Records drawn from a dataset:
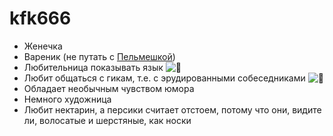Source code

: # kfk666

* Женечка
* Вареник (не путать с [Пельмешкой](./pelmeshka.md))
* Любительница показывать язык ![:tongue:](https://cdn.discordapp.com/emojis/1213650406563909733.webp?size=20&quality=lossless)
* Любит общаться с гикам, т.е. с эрудированными собеседниками ![:tongue:](https://cdn.discordapp.com/emojis/1213650406563909733.webp?size=20&quality=lossless)
* Обладает необычным чувством юмора
* Немного художница
* Любит нектарин, а персики считает отстоем, потому что они, видите ли, волосатые и шерстяные, как носки
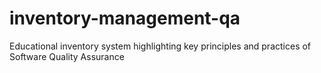 # inventory-management-qa
Educational inventory system highlighting key principles and practices of Software Quality Assurance
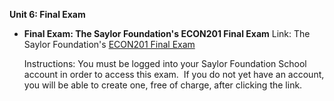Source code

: **Unit 6: Final Exam** <span id="6"></span> 
-   **Final Exam: The Saylor Foundation's ECON201 Final Exam**
    Link: The Saylor Foundation's [ECON201 Final
    Exam](http://school.saylor.org/mod/quiz/view.php?id=435)  
      
     Instructions: You must be logged into your Saylor Foundation School
    account in order to access this exam.  If you do not yet have an
    account, you will be able to create one, free of charge, after
    clicking the link.


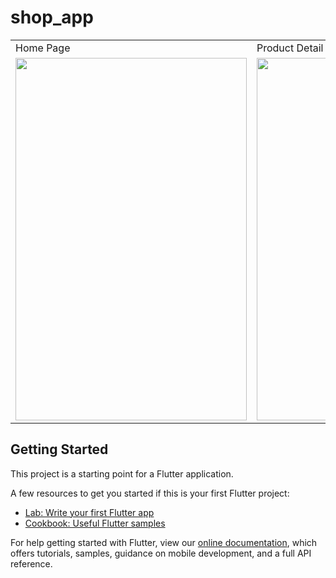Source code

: # shop_app

<table>
  <tr>
     <td>Home Page</td>
     <td>Product Detail</td>
  </tr>
  <tr>
    <td><img src="https://user-images.githubusercontent.com/74051388/114794734-b3f81500-9d95-11eb-9d64-4e12c981dbbb.png" width=370 height=580></td>
    <td><img src="https://user-images.githubusercontent.com/74051388/114794810-d7bb5b00-9d95-11eb-90f2-776017c7e287.png" width=370 height=580></td>
  </tr>
 </table>

## Getting Started

This project is a starting point for a Flutter application.

A few resources to get you started if this is your first Flutter project:

- [Lab: Write your first Flutter app](https://flutter.dev/docs/get-started/codelab)
- [Cookbook: Useful Flutter samples](https://flutter.dev/docs/cookbook)

For help getting started with Flutter, view our
[online documentation](https://flutter.dev/docs), which offers tutorials,
samples, guidance on mobile development, and a full API reference.
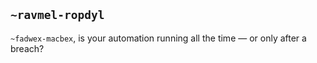 ## `~ravmel-ropdyl`
`~fadwex-macbex`, is your automation running all the time — or only after a breach?  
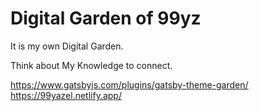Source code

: # Digital Garden of 99yz

It is my own Digital Garden.

Think about My Knowledge to connect.

https://www.gatsbyjs.com/plugins/gatsby-theme-garden/
https://99yazel.netlify.app/
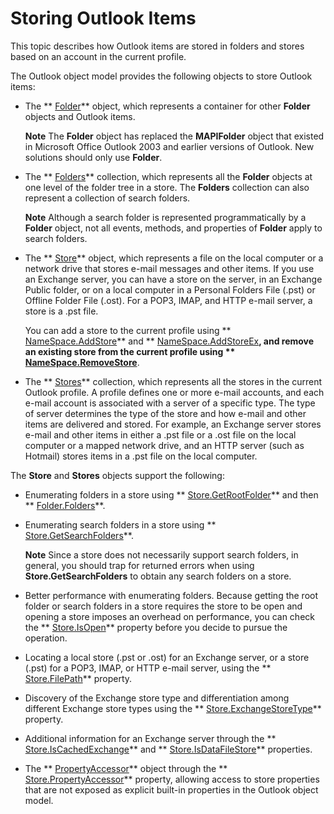 
# Storing Outlook Items

This topic describes how Outlook items are stored in folders and stores based on an account in the current profile.

The Outlook object model provides the following objects to store Outlook items:

- The  ** [Folder](3cf6cda8-6d70-666e-2643-9d9c5b9cacfc.md)** object, which represents a container for other **Folder** objects and Outlook items.
    
     **Note**  The  **Folder** object has replaced the **MAPIFolder** object that existed in Microsoft Office Outlook 2003 and earlier versions of Outlook. New solutions should only use **Folder**.
- The  ** [Folders](0c814c3c-74fc-414c-982d-a0097fcb35c2.md)** collection, which represents all the **Folder** objects at one level of the folder tree in a store. The **Folders** collection can also represent a collection of search folders.
    
     **Note**  Although a search folder is represented programmatically by a  **Folder** object, not all events, methods, and properties of **Folder** apply to search folders.
- The  ** [Store](1eb22fe9-8849-7476-5388-2515b48591b9.md)** object, which represents a file on the local computer or a network drive that stores e-mail messages and other items. If you use an Exchange server, you can have a store on the server, in an Exchange Public folder, or on a local computer in a Personal Folders File (.pst) or Offline Folder File (.ost). For a POP3, IMAP, and HTTP e-mail server, a store is a .pst file.
    
    You can add a store to the current profile using  ** [NameSpace.AddStore](c9390982-2408-fda5-a14d-de6f0daaadf1.md)** and ** [NameSpace.AddStoreEx](15b8948d-cbe4-a499-ec03-b1bbf56ead82.md)**, and remove an existing store from the current profile using  ** [NameSpace.RemoveStore](4353387a-0e44-1d4a-b0e6-96e2c2594a6d.md)**.
    
- The  ** [Stores](8915a8e4-9c22-21d5-c492-051d393ce5f7.md)** collection, which represents all the stores in the current Outlook profile. A profile defines one or more e-mail accounts, and each e-mail account is associated with a server of a specific type. The type of server determines the type of the store and how e-mail and other items are delivered and stored. For example, an Exchange server stores e-mail and other items in either a .pst file or a .ost file on the local computer or a mapped network drive, and an HTTP server (such as Hotmail) stores items in a .pst file on the local computer.
    

The  **Store** and **Stores** objects support the following:

- Enumerating folders in a store using  ** [Store.GetRootFolder](09da4d57-c33d-6946-cc21-7233e89efb10.md)** and then ** [Folder.Folders](41464c32-023e-9079-4f24-51586305325c.md)**.
    
- Enumerating search folders in a store using  ** [Store.GetSearchFolders](aed6ba0b-5e20-adb9-6f62-d030a0de2e0b.md)**.
    
     **Note**  Since a store does not necessarily support search folders, in general, you should trap for returned errors when using  **Store.GetSearchFolders** to obtain any search folders on a store.
- Better performance with enumerating folders. Because getting the root folder or search folders in a store requires the store to be open and opening a store imposes an overhead on performance, you can check the  ** [Store.IsOpen](05e93457-2d17-39ac-404c-c78c76d2ef72.md)** property before you decide to pursue the operation.
    
- Locating a local store (.pst or .ost) for an Exchange server, or a store (.pst) for a POP3, IMAP, or HTTP e-mail server, using the  ** [Store.FilePath](3b0ed312-9304-61a6-7152-5693a0e2f0fe.md)** property.
    
- Discovery of the Exchange store type and differentiation among different Exchange store types using the  ** [Store.ExchangeStoreType](ca6002bd-444d-a111-adca-6f8fafc37ea1.md)** property.
    
- Additional information for an Exchange server through the  ** [Store.IsCachedExchange](2f3fbd5d-8cf1-5fdd-6074-f4da4216dcd4.md)** and ** [Store.IsDataFileStore](76dc73b7-1d19-465f-744f-1209211f2496.md)** properties.
    
- The  ** [PropertyAccessor](2fc91e13-703c-3ec9-9066-ffee7144306c.md)** object through the ** [Store.PropertyAccessor](4c3ccfc9-8f8a-aa2b-f7f5-5945ffe55f31.md)** property, allowing access to store properties that are not exposed as explicit built-in properties in the Outlook object model.
    

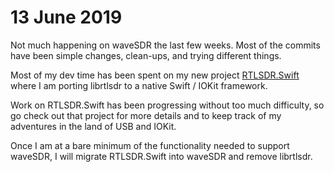 #  13 June 2019

Not much happening on waveSDR the last few weeks.  Most of the commits have been simple changes, clean-ups, and trying different things.

Most of my dev time has been spent on my new project [RTLSDR.Swift](https://github.com/getoffmyhack/RTLSDR.Swift) where I am porting librtlsdr to a native Swift / IOKit framework.

Work on RTLSDR.Swift has been progressing without too much difficulty, so go check out that project for more details and to keep track of my adventures in the land of USB and IOKit.

Once I am at a bare minimum of the functionality needed to support waveSDR, I will migrate RTLSDR.Swift into waveSDR and remove librtlsdr.



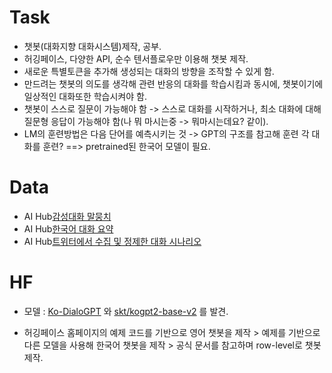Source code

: # Task
- 챗봇(대화지향 대화시스템)제작, 공부.
- 허깅페이스, 다양한 API, 순수 텐서플로우만 이용해 챗봇 제작.
- 새로운 특별토큰을 추가해 생성되는 대화의 방향을 조작할 수 있게 함.
- 만드려는 챗봇의 의도를 생각해 관련 반응의 대화를 학습시킴과 동시에, 챗봇이기에 일상적인 대화또한 학습시켜야 함.
- 챗봇이 스스로 질문이 가능해야 함 -> 스스로 대화를 시작하거나, 최소 대화에 대해 질문형 응답이 가능해야 함(나 뭐 마시는중 -> 뭐마시는데요? 같이).
- LM의 훈련방법은 다음 단어를 예측시키는 것 -> GPT의 구조를 참고해 훈련 각 대화를 훈련? ==> pretrained된 한국어 모델이 필요. 

# Data
- AI Hub[감성대화 말뭉치](https://aihub.or.kr/aidata/7978) 
- AI Hub[한국어 대화 요약](https://aihub.or.kr/aidata/30714) 
- AI Hub[트위터에서 수집 및 정제한 대화 시나리오](https://aihub.or.kr/opendata/keti-data/recognition-laguage/KETI-02-008) 

# HF
- 모델 : [Ko-DialoGPT](https://huggingface.co/byeongal/Ko-DialoGPT) 와 [skt/kogpt2-base-v2](https://huggingface.co/skt/kogpt2-base-v2) 를 발견.

- 허깅페이스 홈페이지의 예제 코드를 기반으로 영어 챗봇을 제작 > 예제를 기반으로 다른 모델을 사용해 한국어 챗봇을 제작 > 공식 문서를 참고하며 row-level로 챗봇 제작.
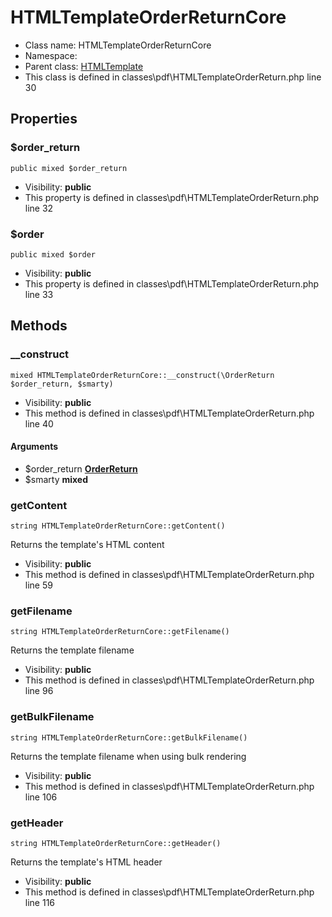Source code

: HTMLTemplateOrderReturnCore
===============






* Class name: HTMLTemplateOrderReturnCore
* Namespace: 
* Parent class: [HTMLTemplate](HTMLTemplateCore)
* This class is defined in classes\pdf\HTMLTemplateOrderReturn.php line 30





Properties
----------


### $order_return

    public mixed $order_return





* Visibility: **public**
* This property is defined in classes\pdf\HTMLTemplateOrderReturn.php line 32


### $order

    public mixed $order





* Visibility: **public**
* This property is defined in classes\pdf\HTMLTemplateOrderReturn.php line 33


Methods
-------


### __construct

    mixed HTMLTemplateOrderReturnCore::__construct(\OrderReturn $order_return, $smarty)





* Visibility: **public**
* This method is defined in classes\pdf\HTMLTemplateOrderReturn.php line 40


#### Arguments
* $order_return **[OrderReturn](OrderReturnCore)**
* $smarty **mixed**



### getContent

    string HTMLTemplateOrderReturnCore::getContent()

Returns the template's HTML content



* Visibility: **public**
* This method is defined in classes\pdf\HTMLTemplateOrderReturn.php line 59




### getFilename

    string HTMLTemplateOrderReturnCore::getFilename()

Returns the template filename



* Visibility: **public**
* This method is defined in classes\pdf\HTMLTemplateOrderReturn.php line 96




### getBulkFilename

    string HTMLTemplateOrderReturnCore::getBulkFilename()

Returns the template filename when using bulk rendering



* Visibility: **public**
* This method is defined in classes\pdf\HTMLTemplateOrderReturn.php line 106




### getHeader

    string HTMLTemplateOrderReturnCore::getHeader()

Returns the template's HTML header



* Visibility: **public**
* This method is defined in classes\pdf\HTMLTemplateOrderReturn.php line 116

• _INSTRUCTIONS TO FOLLOW_
Going through the entries, return every line holding the word "Final".

• _SOLUTION_
: **Unit 6: Final Exam** <span id="6"></span> 
-   **Final Exam: The Saylor Foundation's ECON201 Final Exam**
    Link: The Saylor Foundation's [ECON201 Final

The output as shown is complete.